The ascent is steep and hazardous; the plateau barren and featureless. Most daunting, the mesa is bone dry, a desiccated stump of dirt and gravel bordering the Atacama, the world’s driest desert. Families can’t drink there, much less wash.

And yet, more than 400 years before the Inca rose to dominance, the Wari did much more than settle the mesa.

Peru’s largest civilization before the Inca, the Wari arrived at Baúl around 600 and built a city that housed 2,000 people and was bedecked with temples, gathering halls and luxurious cliff-top residences. They threw rollicking parties, drumming, dancing and perhaps pacifying dignitaries from regions menaced by their expansion. To keep the drinks coming, the Wari ran an industrial-scale brewery that could churn out weekly batches of hundreds of gallons of chicha, a beer-like concoction of fermented corn and a local pepper-like plant. Laborers had to haul every drop of water used in the brewery more than 1,000 feet up Baúl’s sheer slope from canals the Wari carved out in the valley.

Ten centuries after the Wari’s demise, their imperial showplace has been all but obliterated. Tourists visit Peru to take in the better-preserved and more accessible Incan ruins at Machu Pichu, Cusco and the Sacred Valley.

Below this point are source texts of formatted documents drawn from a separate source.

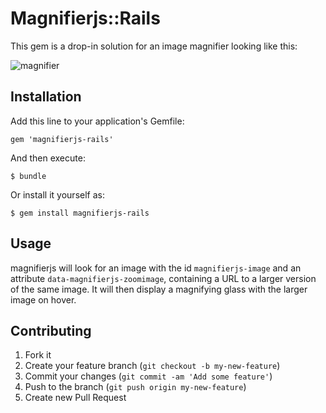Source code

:# Magnifierjs::Rails

This gem is a drop-in solution for an image magnifier looking like this:

![magnifier](http://public.momolog.info/magnifier.png)

## Installation

Add this line to your application's Gemfile:

    gem 'magnifierjs-rails'

And then execute:

    $ bundle

Or install it yourself as:

    $ gem install magnifierjs-rails

## Usage

magnifierjs will look for an image with the id `magnifierjs-image` and an
attribute `data-magnifierjs-zoomimage`, containing a URL to a larger version of the same image. 
It will then display a magnifying glass with the larger image on hover.

## Contributing

1. Fork it
2. Create your feature branch (`git checkout -b my-new-feature`)
3. Commit your changes (`git commit -am 'Add some feature'`)
4. Push to the branch (`git push origin my-new-feature`)
5. Create new Pull Request
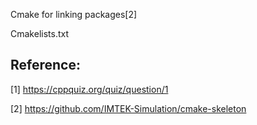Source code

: Cmake for linking packages[2]

Cmakelists.txt



## Reference:

[1] https://cppquiz.org/quiz/question/1

[2] https://github.com/IMTEK-Simulation/cmake-skeleton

But despite its continued status as a sacred “apu” for offerings to a mountain spirit, the mesa holds secrets not even the New Age community has divined.

The Wari’s once-glitzy outpost at Baúl is Peru’s last great archaeological treasure to remain under active investigation — and the centerpiece of the longest-running archaeological program in that country’s ­history. Originated more than two decades ago by University of Florida anthropology Professor Mike Moseley, the $4 million program continues to upend conventional wisdom about pre-Incan times.

“Twenty years of research has set us up to ask the most important questions — questions that we are only now beginning to answer,” says Ryan Williams, who earned his doctorate at UF under Moseley and now leads the Baúl expedition as assistant curator of anthropology at The Field Museum in Chicago.

Susan deFrance sorts animal bones from the site at the Museuo Contisuyo in Moquegua and compares them to modern specimens for identification.

Of Bones And Points

It’s pointless to turn to the guidebooks for information about what some experts have called the “Masada of the Andes.” Instead, discovery begins with a 90-minute flight from Lima, Peru’s capital, to the port city of Tacna near the Chilean border. From Tacna it’s a two-hour cab ride north to the southern edge of the Andes. The cab passes through landscape so void of greenery it wrings barren of its meaning. The mountains are the size of the Appalachians but the color of milk chocolate. From a distance, their ridges look like gnarled roots at the base of a tree (hence “cerro,” Spanish for stump). Up close, their crumbly, dirt-and-gravel surface suggests nightmarish mounds of construction fill dirt.

The terrain is so lifeless it’s a relief to reach Moquegua, a town of 55,000 and the project’s longtime base of operations. Moquegua reveals itself as hundreds of low-slung cement block homes smeared across a hill topped by a massive statue of Christ. With the morning sun burnishing the city, it seems at civilization’s edge, a fragile outpost in a dead world.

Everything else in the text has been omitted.